The SAH model issue is further compounded by how SDs are modeled. Should SDs develop spontaneously in a model or should they be induced in some way, for example, from potassium application, ischemia, or optogenetic stimulation? SD animal studies have only resulted in SDs observed in the acute phase, shortly after SAH was simulated. In all the animal models in which SDs are observed, they are only observed in the acute phase. The one study that looked for delayed SDs did not observe spontaneous SDs, but did find that SAH influences the frequency of delayed ischemia-induced SDs in an injection mouse model of SAH (Table 2) [45]. It is unknown why this is the case. However, it appears that the only way to currently determine the effect of delayed SDs in the lab is to induce them exogenously. It is not clear if this is a weakness or a strength. Does exogenous SD induction make the model unnatural, or does it allow for the abstraction needed to determine the contribution of SDs to brain injury? There is perhaps another promising experimental model system that has not yet been fully assessed. In the elastase model of SAH, aneurysms are induced with injection of elastase at the base of the brain with spontaneous aneurysm rupture within 2 weeks [74]. This could be a promising approach to complement existing SAH plus SD models.

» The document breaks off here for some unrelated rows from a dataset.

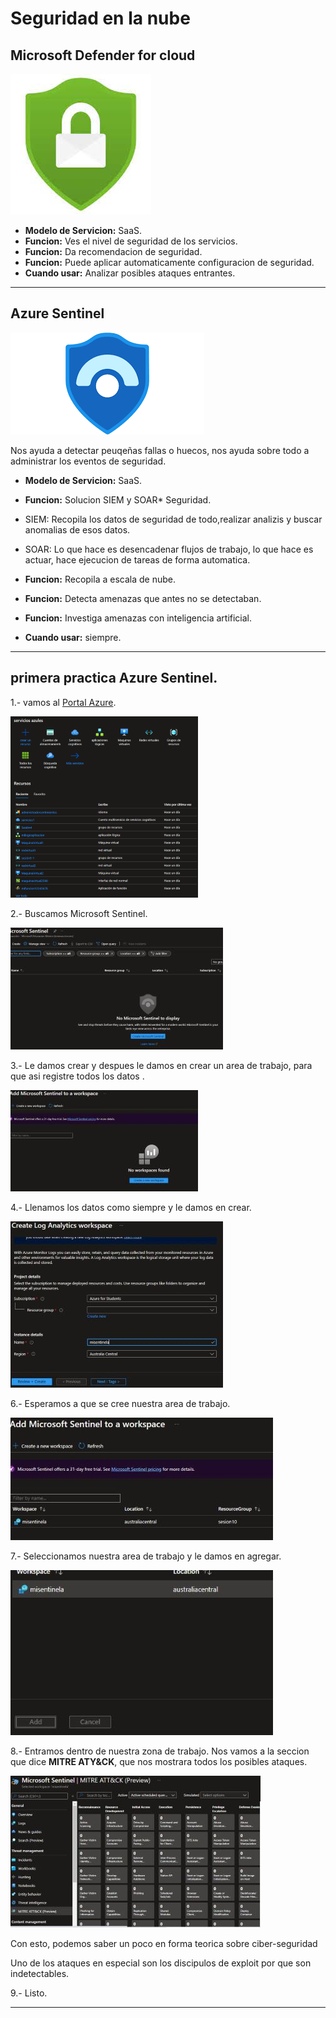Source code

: # Seguridad en la nube


## Microsoft Defender for cloud

![Logo Defender Cloud](Imagenes/cloud.jpg)

- **Modelo de Servicion:** SaaS.
- **Funcion:** Ves el nivel de seguridad de los servicios.
- **Funcion:** Da recomendacion de seguridad.
- **Funcion:** Puede aplicar automaticamente configuracion de seguridad.
- **Cuando usar:** Analizar posibles ataques entrantes.

-------------------------------------------------------------------------------

## Azure Sentinel

![Logo Azure Sentinel](Imagenes/sentinel.png)

Nos ayuda a detectar peuqeñas fallas o huecos, nos ayuda sobre todo a administrar los eventos de seguridad.

- **Modelo de Servicion:** SaaS.
- **Funcion:** Solucion SIEM y SOAR* Seguridad.

- SIEM: Recopila los datos de seguridad de todo,realizar analizis y buscar anomalias de esos datos.

- SOAR: Lo que hace es desencadenar flujos de trabajo, lo que hace es actuar, hace ejecucion de tareas de forma automatica.

- **Funcion:** Recopila a escala de nube.
- **Funcion:** Detecta amenazas que antes no se detectaban.
- **Funcion:** Investiga amenazas con inteligencia artificial.
- **Cuando usar:** siempre.

------------------------------------------------------------------

## primera practica Azure Sentinel.

1.- vamos al [Portal Azure](portal.azure.com).

![Portal Azure](Imagenes/portalAzure.PNG)

2.- Buscamos Microsoft Sentinel.

![Microsoft Sentinel](Imagenes/MicrosoftSentinel.JPG)

3.- Le damos crear y despues le damos en crear un area de trabajo, para que asi registre todos los datos .

![Area de trabajo](Imagenes/CrearAreadeTrabajo.JPG)

4.- Llenamos los datos como siempre y le damos en crear.

![Llenar los datos ](Imagenes/LlenandoLosdatosAredeTrabajo.JPG)

6.- Esperamos a que se cree nuestra area de trabajo.

![Zona de Trabajo creada](Imagenes/SentinelaCreada.JPG)

7.- Seleccionamos nuestra area de trabajo y le damos en agregar.

![Seleccionamos y le damos Add](Imagenes/LedamosAddlaZonadeTrabajo.JPG)

8.- Entramos dentro de nuestra zona de trabajo. Nos vamos a la seccion que dice **MITRE ATY&CK**, que nos mostrara todos los posibles ataques.

![MITRE ATY&CK](Imagenes/MittreAtack.JPG)

Con esto, podemos saber un poco en forma teorica sobre ciber-seguridad

Uno de los ataques en especial son los discipulos de exploit por que son indetectables.

9.- Listo.

-------------------------------------------------------------------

Finally, it is notable that there are a limited number of active, independent groups studying the role of SDs in SAH patients or model systems. This may be due to high barriers for entry given the need for invasive electrophysiology or advanced imaging approaches to detect SDs. Barriers to enter the field have been lowered recently with validations of more convenient noninvasive SD detection modalities [75]. Furthermore, the Co-Operative Studies on Brain Injury Depolarizations (COSBID) consortium has been extraordinarily welcoming to new concepts and research groups [76]. However, there remains a continued need for a greater diversity of investigators and studies for the field to further advance.

Additional Limitations

This review is limited by its narrative nature, and there is a possibility that some studies not registered in Pubmed were not captured by our search. We had to exhibit some judgment in choosing the studies to include. Therefore, this paper should not be considered a comprehensive systematic review. Rather, we sought to perform a focused review and commentary on the current state of the field of SDs and SAH. We further narrowed our focus to manuscripts which studied both SAH and SD, although studies of SDs in other disease states could inform the role of SDs in SAH. This could be a goal of future reviews. Finally, many of the reviewed manuscripts include studies with less than 25 subjects which indicates that additional, larger studies are sorely needed for further progress in the field.

Conclusion

There is compelling evidence that SDs are associated with worse physiological and functional outcomes in patients with SAH. At a minimum, this translates to SDs being a potentially useful biomarker for injury severity. Clinical trials and preclinical animal work continue to be urgently needed to determine where SD lies in the causal pathway of further brain damage following SAH and, most importantly, to develop therapies to improve patient outcomes.